The Adobe MAX presenter shared projects she’s developed over the years, including as a Burch Fellow in Los Angeles in the summer of 2019 where, under the guidance of the Honors Carolina program, she documented Venezuelan immigrants who were small business owners, starting over in the U.S.

“It was one of the most influential summers that I’ve had,” she said, as she noted that the technological skills she’d learned for assignments in Carolina classes gave her the confidence to be multimodal in her storytelling that summer.

She shared the importance of reflection on learning, and talked about how she actively takes time to think about how she’ll use the skills gained from one assignment to creatively solve future projects.

An example she gave was her experience in MEJO 182: Foundations of Graphic Design class developing a rudimentary infographic. That experience allowed her to shine in Walter Spearman Distinguished Professor Terence Oliver’s MEJO 484: Information Graphics class, where she refined her skills and was able to produce a more complex “One Small Step For Woman” infographic about NASA that ended up garnering first place in the international Society for News Design competition in the infographic category this spring.

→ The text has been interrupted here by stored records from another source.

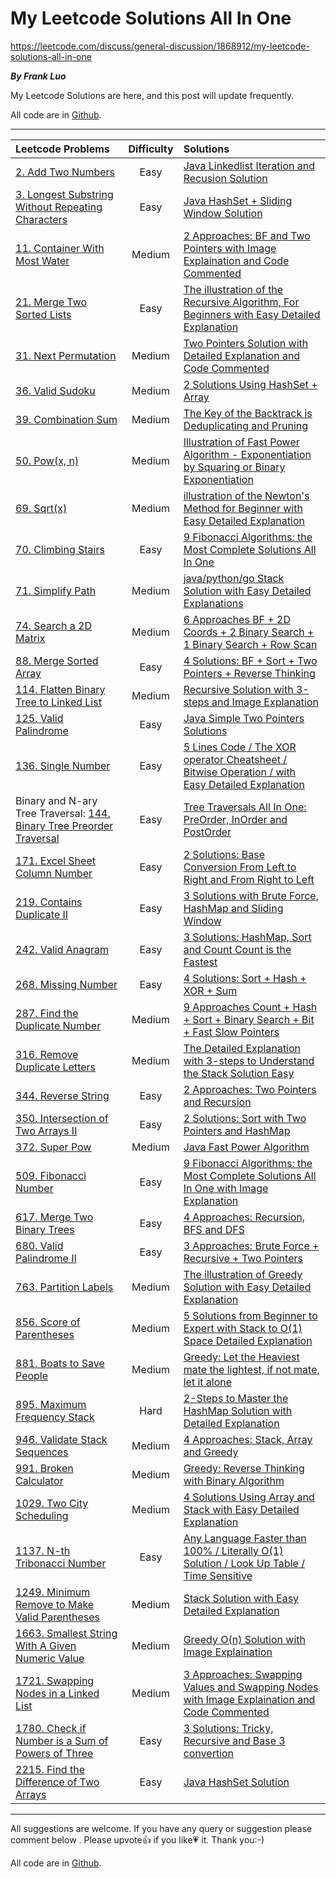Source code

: # My Leetcode Solutions All In One

https://leetcode.com/discuss/general-discussion/1868912/my-leetcode-solutions-all-in-one

***By Frank Luo***

My Leetcode Solutions are here, and this post will update frequently.

All code are in [Github](https://github.com/longluo/leetcode).

--------------------------

|	   Leetcode Problems      |   Difficulty   |      Solutions      |
|      :-----               |   :----:   |      :----      |
| [2. Add Two Numbers](https://leetcode.com/problems/add-two-numbers/) | Easy | [Java Linkedlist Iteration and Recusion Solution](https://leetcode.com/problems/add-two-numbers/discuss/1867007/java-linkedlist-iteration-and-recusion-solution) |
| [3. Longest Substring Without Repeating Characters](https://leetcode.com/problems/longest-substring-without-repeating-characters) | Easy | [Java HashSet + Sliding Window Solution](https://leetcode.com/problems/longest-substring-without-repeating-characters/discuss/1869971/java-using-hashset-and-sliding-window) |
| [11. Container With Most Water](https://leetcode.com/problems/container-with-most-water/) | Medium | [2 Approaches: BF and Two Pointers with Image Explaination and Code Commented](https://leetcode.com/problems/container-with-most-water/discuss/1915231/java-2-approaches-bf-and-two-pointers-with-image-explaination-code-commented) |
| [21. Merge Two Sorted Lists](https://leetcode.com/problems/merge-two-sorted-lists/) | Easy | [The illustration of the Recursive Algorithm, For Beginners with Easy Detailed Explanation](https://leetcode.com/problems/merge-two-sorted-lists/discuss/1857613/the-illustration-of-the-recursive-algorithm-for-beginners-easy-detailed-explanation) | 
| [31. Next Permutation](https://leetcode.com/problems/next-permutation/) | Medium | [Two Pointers Solution with Detailed Explanation and Code Commented](https://leetcode.com/problems/next-permutation/discuss/1908463/Java-Two-Pointers-Solution-with-Detailed-Explanation-or-Code-Commented) |
| [36. Valid Sudoku](https://leetcode.com/problems/valid-sudoku/) | Medium | [2 Solutions Using HashSet + Array](https://leetcode.com/problems/valid-sudoku/discuss/1875140/Java-2-Solutions-Using-HashSet-%2B-Array) |
| [39. Combination Sum](https://leetcode.com/problems/combination-sum) | Medium | [The Key of the Backtrack is Deduplicating and Pruning](https://leetcode.com/problems/combination-sum/discuss/1881839/the-key-of-the-backtrack-is-deduplicating-and-pruning) |
| [50. Pow(x, n)](https://leetcode.com/problems/powx-n/) | Medium | [Illustration of Fast Power Algorithm - Exponentiation by Squaring or Binary Exponentiation](https://leetcode.com/problems/powx-n/discuss/1869646/Illustration-of-Fast-Power-Algorithm-Exponentiation-by-Squaring-or-Binary-Exponentiation) |
| [69. Sqrt(x)](https://leetcode.com/problems/sqrtx) | Medium | [illustration of the Newton's Method for Beginner with Easy Detailed Explanation](https://leetcode.com/problems/sqrtx/discuss/1867232/illustration-of-the-newtons-method-for-beginner-easy-detailed-explanation) |
| [70. Climbing Stairs](https://leetcode.com/problems/climbing-stairs) | Easy | [9 Fibonacci Algorithms: the Most Complete Solutions All In One](https://leetcode.com/problems/climbing-stairs/discuss/1851337/9-fibonacci-algorithms-the-most-complete-solutions-all-in-one-graphical-easy-to-understand) |
| [71. Simplify Path](https://leetcode.com/problems/simplify-path) | Medium | [java/python/go  Stack Solution with Easy Detailed Explanations](https://leetcode.com/problems/simplify-path/discuss/1848608/javapythongo-solution-using-stack-with-easy-detailed-explanations) |
| [74. Search a 2D Matrix](https://leetcode.com/problems/search-a-2d-matrix/) | Medium |  [6 Approaches BF + 2D Coords + 2 Binary Search + 1 Binary Search + Row Scan](https://leetcode.com/problems/search-a-2d-matrix/discuss/1895889/java-6-approaches-bf-2d-coords-2-binary-search-1-binary-search-row-scan) |
| [88. Merge Sorted Array](https://leetcode.com/problems/merge-sorted-array/) | Easy | [4 Solutions: BF + Sort + Two Pointers + Reverse Thinking](https://leetcode.com/problems/merge-sorted-array/discuss/1876524/java-4-solutions-bf-sort-two-pointers-best) |
| [114. Flatten Binary Tree to Linked List](https://leetcode.com/problems/flatten-binary-tree-to-linked-list) | Medium | [Recursive Solution with 3-steps and Image Explanation](https://leetcode.com/problems/flatten-binary-tree-to-linked-list/discuss/1884701/illustration-of-recursive-approach-with-3-steps-easy-to-understand-0-ms-10000) |
| [125. Valid Palindrome](https://leetcode.com/problems/valid-palindrome/) | Easy | [Java Simple Two Pointers Solutions](https://leetcode.com/problems/valid-palindrome/discuss/1873749/java-simple-brute-forcetwo-pointers-solutions) |
| [136. Single Number](https://leetcode.com/problems/single-number) | Easy | [5 Lines Code / The XOR operator Cheatsheet / Bitwise Operation / with Easy Detailed Explanation](https://leetcode.com/problems/single-number/discuss/1854878/5-lines-code-the-xor-operator-cheatsheet-bitwise-operation-with-easy-detailed-explanation) |
| Binary and N-ary Tree Traversal: [144. Binary Tree Preorder Traversal](https://leetcode.com/problems/binary-tree-preorder-traversal/) | Easy | [Tree Traversals All In One: PreOrder, InOrder and PostOrder](https://leetcode.com/problems/binary-tree-inorder-traversal/discuss/1860290/tree-traversals-preorder-inorder-and-postorder-algorithms-all-in-one) |
| [171. Excel Sheet Column Number](https://leetcode.com/problems/excel-sheet-column-number/) | Easy | [2 Solutions: Base Conversion From Left to Right and From Right to Left](https://leetcode.com/problems/excel-sheet-column-number/discuss/1865439/2-solutions-base-conversion-left-to-right-and-right-to-left) |
| [219. Contains Duplicate II](https://leetcode.com/problems/contains-duplicate-ii) | Easy | [3 Solutions with Brute Force, HashMap and Sliding Window](https://leetcode.com/problems/contains-duplicate-ii/discuss/1868785/Java-3-Solutions-with-Brute-Force-HashMap-and-Sliding-Window) |
| [242. Valid Anagram](https://leetcode.com/problems/valid-anagram/) | Easy | [3 Solutions: HashMap, Sort and Count Count is the Fastest](https://leetcode.com/problems/valid-anagram/discuss/1870094/java-3-solutions-hashmap-sort-count-count-is-the-fastest) |
| [268. Missing Number](https://leetcode.com/problems/missing-number/) | Easy | [4 Solutions: Sort + Hash + XOR + Sum](https://leetcode.com/problems/missing-number/discuss/1878226/4-Solutions%3A-Sort-%2B-Hash-%2B-XOR-%2B-Sum) |
| [287. Find the Duplicate Number](https://leetcode.com/problems/coin-change/) | Medium | [9 Approaches Count + Hash + Sort + Binary Search + Bit + Fast Slow Pointers](https://leetcode.com/problems/find-the-duplicate-number/discuss/1892921/java-9-approaches-count-hash-sort-binary-search-bit-fast-slow-pointers) |
| [316. Remove Duplicate Letters](https://leetcode.com/problems/remove-duplicate-letters) | Medium | [The Detailed Explanation with 3-steps to Understand the Stack Solution Easy](https://leetcode.com/problems/remove-duplicate-letters/discuss/1859616/the-detailed-explanation-with-3-steps-to-understand-the-stack-solution-easy) |
| [344. Reverse String](https://leetcode.com/problems/reverse-string) | Easy | [2 Approaches: Two Pointers and Recursion](https://leetcode.com/problems/reverse-string/discuss/1901760/java-2-approaches-two-pointers-and-recursive-explained) |
| [350. Intersection of Two Arrays II](https://leetcode.com/problems/intersection-of-two-arrays-ii/) | Easy | [2 Solutions: Sort with Two Pointers and HashMap](https://leetcode.com/problems/intersection-of-two-arrays-ii/discuss/1878726/java-2-solutions-sort-two-pointers-with-hashmap) |
| [372. Super Pow](https://leetcode-cn.com/problems/super-pow/) | Medium | [Java Fast Power Algorithm](https://leetcode.com/problems/super-pow/discuss/1873389/Java-Fast-Power-Algorithm) |
| [509. Fibonacci Number](https://leetcode.com/problems/fibonacci-number) | Easy | [9 Fibonacci Algorithms: the Most Complete Solutions All In One with Image Explanation](https://leetcode.com/problems/fibonacci-number/discuss/1854398/9-fibonacci-algorithms-the-most-complete-solutions-all-in-one-graphical-easy-to-understand) |
| [617. Merge Two Binary Trees](https://leetcode.com/problems/merge-two-binary-trees) | Easy | [4 Approaches: Recursion, BFS and DFS](https://leetcode.com/problems/merge-two-binary-trees/discuss/1860049/java-recursive-bfs-dfs-solutions) |
| [680. Valid Palindrome II](https://leetcode.com/problems/valid-palindrome-ii/) | Easy | [3 Approaches: Brute Force + Recursive + Two Pointers](https://leetcode.com/problems/valid-palindrome-ii/discuss/1904917/java-3-approaches-brute-force-recursive-two-pointers) | 
| [763. Partition Labels](https://leetcode.com/problems/partition-labels/) | Medium | [The illustration of Greedy Solution with Easy Detailed Explanation](https://leetcode.com/problems/partition-labels/discuss/1869543/illustration-of-the-max-position-of-the-char-in-the-partition-with-easy-detailed-explanation) |
| [856. Score of Parentheses](https://leetcode.com/problems/score-of-parentheses) | Medium | [5 Solutions from Beginner to Expert with Stack to O(1)  Space Detailed Explanation](https://leetcode.com/problems/score-of-parentheses/discuss/1856660/5-solutions-from-beginner-to-expert-graphical-stack-to-o1-space-with-detailed-explanation) |
| [881. Boats to Save People](https://leetcode.com/problems/boats-to-save-people/)  | Medium |  [Greedy: Let the Heaviest mate the lightest, if not mate, let it alone](https://leetcode.com/problems/boats-to-save-people/discuss/1877941/java-let-the-heaviest-mate-the-lightest-if-not-mate-let-it-alone) |
| [895. Maximum Frequency Stack](https://leetcode.com/problems/maximum-frequency-stack/) | Hard | [2-Steps to Master the HashMap Solution with Detailed Explanation ](https://leetcode.com/problems/maximum-frequency-stack/discuss/1862258/the-detailed-explanation-using-2-steps-to-understand-the-hashmap-linkedlist-solution-o1-time) |
| [946. Validate Stack Sequences](https://leetcode.com/problems/validate-stack-sequences) | Medium | [4 Approaches: Stack, Array and Greedy](https://leetcode.com/problems/validate-stack-sequences/discuss/1855130/java-4-approaches-stack-array-greedy) |
| [991. Broken Calculator](https://leetcode.com/problems/broken-calculator/) | Medium | [Greedy: Reverse Thinking with Binary Algorithm](https://leetcode.com/problems/broken-calculator/discuss/1875850/java-reverse-thinking-binary-algorithm-ologn) |
| [1029. Two City Scheduling](https://leetcode.com/problems/two-city-scheduling/) | Medium | [4 Solutions Using Array and Stack with Easy Detailed Explanation](https://leetcode.com/problems/validate-stack-sequences/discuss/1855130/4-solutions-o1-faster-than-10000-using-array-and-stack-with-easy-detailed-explanation) |
| [1137. N-th Tribonacci Number](https://leetcode.com/problems/n-th-tribonacci-number/) | Easy | [Any Language Faster than 100% / Literally O(1) Solution / Look Up Table / Time Sensitive](https://leetcode.com/problems/n-th-tribonacci-number/discuss/1855032/any-language-faster-than-100-literally-o1-solution-look-up-table-time-sensitive-easy) |
| [1249. Minimum Remove to Make Valid Parentheses](https://leetcode.com/problems/minimum-remove-to-make-valid-parentheses) | Medium | [Stack Solution with Easy Detailed Explanation](https://leetcode.com/problems/minimum-remove-to-make-valid-parentheses/discuss/1851033/javapython-using-stack-easy-to-understand-the-two-step-with-easy-detailed-explanation) |
| [1663. Smallest String With A Given Numeric Value](https://leetcode.com/problems/smallest-string-with-a-given-numeric-value/) | Medium | [Greedy O(n) Solution with Image Explaination](https://leetcode.com/problems/smallest-string-with-a-given-numeric-value/discuss/1871777/java-greedy-on-solution-image-explaination) |
| [1721. Swapping Nodes in a Linked List](https://leetcode.com/problems/swapping-nodes-in-a-linked-list/) | Medium | [3 Approaches: Swapping Values and Swapping Nodes with Image Explaination and Code Commented](https://leetcode.com/problems/swapping-nodes-in-a-linked-list/discuss/1912231/java-3-approaches-swapping-values-and-swapping-nodes-with-image-explaination-code-commented) |
| [1780. Check if Number is a Sum of Powers of Three](https://leetcode.com/problems/check-if-number-is-a-sum-of-powers-of-three/) | Easy | [3 Solutions: Tricky, Recursive and Base 3 convertion](https://leetcode.com/problems/check-if-number-is-a-sum-of-powers-of-three/discuss/1878829/java-3-solutions-tricky-recursive-base-3) |
| [2215. Find the Difference of Two Arrays](https://leetcode.com/problems/find-the-difference-of-two-arrays/) | Easy | [Java HashSet Solution](https://leetcode.com/problems/find-the-difference-of-two-arrays/discuss/1888950/java-hashset-solution) |

------------

All suggestions are welcome. 
If you have any query or suggestion please comment below .
Please upvote👍 if you like💗 it. Thank you:-)

All code are in [Github](https://github.com/longluo/leetcode).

“Terence’s classes mainly solidified my sense that media and journalism was the right fit for me,” Arismendi shared.

Oliver said of the UNC Hussman senior, “Valentina has great enthusiasm and ambition. She has some natural gifts and lots of potential that she brings to the table. From day one she enthusiastically embraced foundational principles, was not afraid to take risks, meet me in my office or hop on multiple virtual calls if she needed help or had questions.”

Arismendi is no stranger to Adobe MAX — she’s been attending and presenting at the annual conferences for years (photo above, from 2019), thanks in part to UNC Hussman-based scholarships like the Don and Barbara Curtis Excellence Fund for Extracurricular Activities. Hussman’s Tucker Family Scholarship has also been a key support this academic year; as was the Ardis Kipp Cohoon Memorial Scholarship in her junior year.

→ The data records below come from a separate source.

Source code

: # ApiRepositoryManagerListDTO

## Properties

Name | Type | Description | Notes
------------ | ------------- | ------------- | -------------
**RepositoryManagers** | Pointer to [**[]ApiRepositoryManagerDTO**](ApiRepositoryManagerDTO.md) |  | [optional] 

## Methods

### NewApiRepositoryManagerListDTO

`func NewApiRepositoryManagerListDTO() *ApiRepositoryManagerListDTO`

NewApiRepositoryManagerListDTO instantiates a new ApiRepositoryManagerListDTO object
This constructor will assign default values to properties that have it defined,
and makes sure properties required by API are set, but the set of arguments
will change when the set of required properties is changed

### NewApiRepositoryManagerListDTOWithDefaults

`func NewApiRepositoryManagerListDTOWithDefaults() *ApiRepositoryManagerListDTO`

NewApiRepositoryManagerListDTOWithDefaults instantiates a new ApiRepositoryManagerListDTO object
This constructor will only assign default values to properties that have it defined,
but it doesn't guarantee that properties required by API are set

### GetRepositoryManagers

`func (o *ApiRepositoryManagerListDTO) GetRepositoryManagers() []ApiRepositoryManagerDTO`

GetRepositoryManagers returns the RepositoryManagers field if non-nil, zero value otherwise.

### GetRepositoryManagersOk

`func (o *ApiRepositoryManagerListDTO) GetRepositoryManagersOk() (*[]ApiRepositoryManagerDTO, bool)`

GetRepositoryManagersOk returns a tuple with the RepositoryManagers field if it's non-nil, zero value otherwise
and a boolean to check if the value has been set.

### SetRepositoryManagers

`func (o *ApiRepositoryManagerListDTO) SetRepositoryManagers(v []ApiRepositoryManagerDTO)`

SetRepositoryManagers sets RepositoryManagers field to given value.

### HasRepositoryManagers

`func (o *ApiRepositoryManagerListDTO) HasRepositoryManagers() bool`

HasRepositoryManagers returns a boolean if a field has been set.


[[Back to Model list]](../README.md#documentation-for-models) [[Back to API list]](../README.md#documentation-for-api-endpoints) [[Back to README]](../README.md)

The senior told peers in the first-ever UNC Hussman Student-to-Student (virtual) Internship Fair last week that professors like Todd Taylor in the UNC English and Comparative Literature Department and Terence Oliver at UNC Hussman helped introduce her to Adobe staffers during those conferences over the years, which set the stage for her 2020 summer internship with Karen McCavitt, the senior group manager in education marketing at Adobe Systems. McCavitt hired Arismendi as a (virtual) summer intern this past summer after seeing the Carolina media and journalism student present at earlier Adobe events.

Arismendi spent the summer producing this motion graphic about Hillary Diane Andales for Adobe, using and refining skills she learned in Professor Oliver’s MEJO 589: Motion Graphics course. She continues to work on projects with Adobe’s education marketing team today.

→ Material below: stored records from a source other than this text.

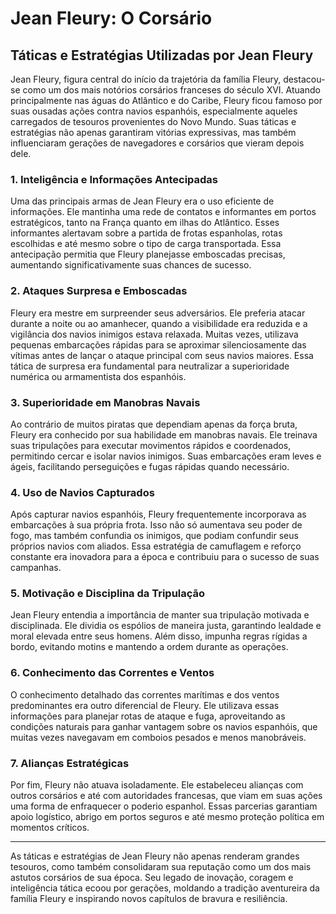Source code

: # Jean Fleury: O Corsário  
## Táticas e Estratégias Utilizadas por Jean Fleury

Jean Fleury, figura central do início da trajetória da família Fleury, destacou-se como um dos mais notórios corsários franceses do século XVI. Atuando principalmente nas águas do Atlântico e do Caribe, Fleury ficou famoso por suas ousadas ações contra navios espanhóis, especialmente aqueles carregados de tesouros provenientes do Novo Mundo. Suas táticas e estratégias não apenas garantiram vitórias expressivas, mas também influenciaram gerações de navegadores e corsários que vieram depois dele.

### 1. Inteligência e Informações Antecipadas

Uma das principais armas de Jean Fleury era o uso eficiente de informações. Ele mantinha uma rede de contatos e informantes em portos estratégicos, tanto na França quanto em ilhas do Atlântico. Esses informantes alertavam sobre a partida de frotas espanholas, rotas escolhidas e até mesmo sobre o tipo de carga transportada. Essa antecipação permitia que Fleury planejasse emboscadas precisas, aumentando significativamente suas chances de sucesso.

### 2. Ataques Surpresa e Emboscadas

Fleury era mestre em surpreender seus adversários. Ele preferia atacar durante a noite ou ao amanhecer, quando a visibilidade era reduzida e a vigilância dos navios inimigos estava relaxada. Muitas vezes, utilizava pequenas embarcações rápidas para se aproximar silenciosamente das vítimas antes de lançar o ataque principal com seus navios maiores. Essa tática de surpresa era fundamental para neutralizar a superioridade numérica ou armamentista dos espanhóis.

### 3. Superioridade em Manobras Navais

Ao contrário de muitos piratas que dependiam apenas da força bruta, Fleury era conhecido por sua habilidade em manobras navais. Ele treinava suas tripulações para executar movimentos rápidos e coordenados, permitindo cercar e isolar navios inimigos. Suas embarcações eram leves e ágeis, facilitando perseguições e fugas rápidas quando necessário.

### 4. Uso de Navios Capturados

Após capturar navios espanhóis, Fleury frequentemente incorporava as embarcações à sua própria frota. Isso não só aumentava seu poder de fogo, mas também confundia os inimigos, que podiam confundir seus próprios navios com aliados. Essa estratégia de camuflagem e reforço constante era inovadora para a época e contribuiu para o sucesso de suas campanhas.

### 5. Motivação e Disciplina da Tripulação

Jean Fleury entendia a importância de manter sua tripulação motivada e disciplinada. Ele dividia os espólios de maneira justa, garantindo lealdade e moral elevada entre seus homens. Além disso, impunha regras rígidas a bordo, evitando motins e mantendo a ordem durante as operações.

### 6. Conhecimento das Correntes e Ventos

O conhecimento detalhado das correntes marítimas e dos ventos predominantes era outro diferencial de Fleury. Ele utilizava essas informações para planejar rotas de ataque e fuga, aproveitando as condições naturais para ganhar vantagem sobre os navios espanhóis, que muitas vezes navegavam em comboios pesados e menos manobráveis.

### 7. Alianças Estratégicas

Por fim, Fleury não atuava isoladamente. Ele estabeleceu alianças com outros corsários e até com autoridades francesas, que viam em suas ações uma forma de enfraquecer o poderio espanhol. Essas parcerias garantiam apoio logístico, abrigo em portos seguros e até mesmo proteção política em momentos críticos.

---

As táticas e estratégias de Jean Fleury não apenas renderam grandes tesouros, como também consolidaram sua reputação como um dos mais astutos corsários de sua época. Seu legado de inovação, coragem e inteligência tática ecoou por gerações, moldando a tradição aventureira da família Fleury e inspirando novos capítulos de bravura e resiliência.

Arismendi shared exciting news with students at the internship fair: she’s accepted an offer to work with Adobe’s education marketing team full-time after graduation in May 2021!

“I think all three keynote speakers at the internship fair [UNC Hussman’s Vanessa Agunobi ’21, Giulia Heyward ’21 (M.A.) and Arismendi] made it clear that you don’t need to apply to 100 places for an internship,” she said. “Make meaningful connections with a few people might be more effective.” All keynote speakers had secured their internships “through untraditional means,” she noted.

Today, she says that media and journalism is the best fit for her because no matter where her career takes her, she’ll always be storytelling. “UNC Hussman has taught me to think through my lead, analyze my target audience, think about how to make them understand my message, and always think about what’s next,” she says. “That applies to anything I do in the future.”